■ **EXERCISE DIRECTIONS**:
Transcribe every entry that follows exactly, omitting all pictures.

[Document images with source code]
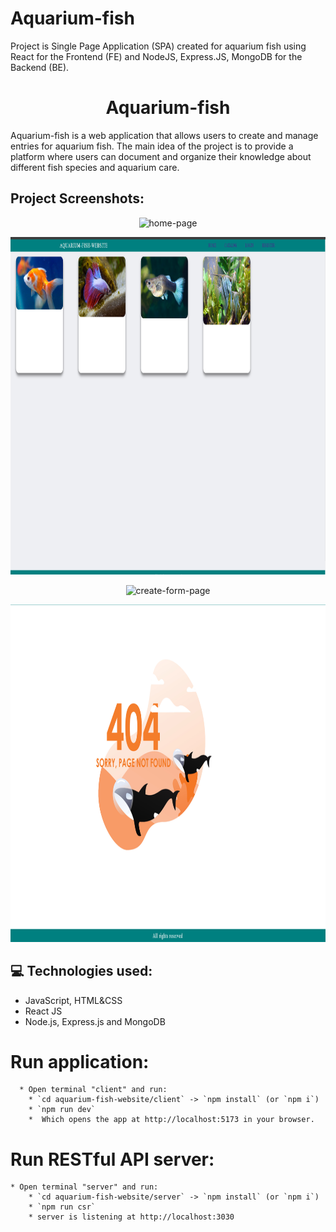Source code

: # Aquarium-fish
Project is Single Page Application (SPA) created for aquarium fish using React for the Frontend (FE) and NodeJS, Express.JS, MongoDB for the Backend (BE).

<h1 align="center" id="title">Aquarium-fish</h1>
<p id="description">Aquarium-fish is a web application that allows users to create and manage entries for aquarium fish. The main idea of the project is to provide a platform where users can document and organize their knowledge about different fish species and aquarium care.</p>

<h2>Project Screenshots:</h2>
<p align="center"><img src="https://github.com/lyklecharova/Aquarium-fish/blob/main/Aquarium-fish/client/public/image/image-project/home-page.png" alt="home-page" width="960" height="540/"></p>
<p align="center"><img src="https://github.com/lyklecharova/Aquarium-fish/blob/main/Aquarium-fish/client/public/image/image-project/catalog-page-with-content.png" alt="catalog-page-with-content" width="960" height="540/"></p>
<p align="center"><img src="https://github.com/lyklecharova/Aquarium-fish/blob/main/Aquarium-fish/client/public/image/image-project/create-form-page.png" alt="create-form-page" width="960" height="540/"></p>
<p align="center"><img src="https://github.com/lyklecharova/Aquarium-fish/blob/main/Aquarium-fish/client/public/image/image-project/page-404.png" alt="page-404" width="960" height="540/"></p>





<h2>💻 Technologies used:</h2>
<ul>
<li>JavaScript, HTML&CSS
<li>React JS</li>
<li>Node.js, Express.js and MongoDB
</ul>

# Run application:

      * Open terminal "client" and run:
        * `cd aquarium-fish-website/client` -> `npm install` (or `npm i`)
        * `npm run dev`
        *  Which opens the app at http://localhost:5173 in your browser.

# Run RESTful API server:

    * Open terminal "server" and run:
        * `cd aquarium-fish-website/server` -> `npm install` (or `npm i`)
        * `npm run csr`
        * server is listening at http://localhost:3030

■ **RESPONSE FOR THIS EXERCISE**:
Source code

: # Aquarium-fish
Project is Single Page Application (SPA) created for aquarium fish using React for the Frontend (FE) and NodeJS, Express.JS, MongoDB for the Backend (BE).

<h1 align="center" id="title">Aquarium-fish</h1>
<p id="description">Aquarium-fish is a web application that allows users to create and manage entries for aquarium fish. The main idea of the project is to provide a platform where users can document and organize their knowledge about different fish species and aquarium care.</p>

<h2>Project Screenshots:</h2>
<p align="center"><img src="https://github.com/lyklecharova/Aquarium-fish/blob/main/Aquarium-fish/client/public/image/image-project/home-page.png" alt="home-page" width="960" height="540/"></p>
<p align="center"><img src="https://github.com/lyklecharova/Aquarium-fish/blob/main/Aquarium-fish/client/public/image/image-project/catalog-page-with-content.png" alt="catalog-page-with-content" width="960" height="540/"></p>
<p align="center"><img src="https://github.com/lyklecharova/Aquarium-fish/blob/main/Aquarium-fish/client/public/image/image-project/create-form-page.png" alt="create-form-page" width="960" height="540/"></p>
<p align="center"><img src="https://github.com/lyklecharova/Aquarium-fish/blob/main/Aquarium-fish/client/public/image/image-project/page-404.png" alt="page-404" width="960" height="540/"></p>





<h2>💻 Technologies used:</h2>
<ul>
<li>JavaScript, HTML&CSS
<li>React JS</li>
<li>Node.js, Express.js and MongoDB
</ul>

# Run application:

      * Open terminal "client" and run:
        * `cd aquarium-fish-website/client` -> `npm install` (or `npm i`)
        * `npm run dev`
        *  Which opens the app at http://localhost:5173 in your browser.

# Run RESTful API server:

    * Open terminal "server" and run:
        * `cd aquarium-fish-website/server` -> `npm install` (or `npm i`)
        * `npm run csr`
        * server is listening at http://localhost:3030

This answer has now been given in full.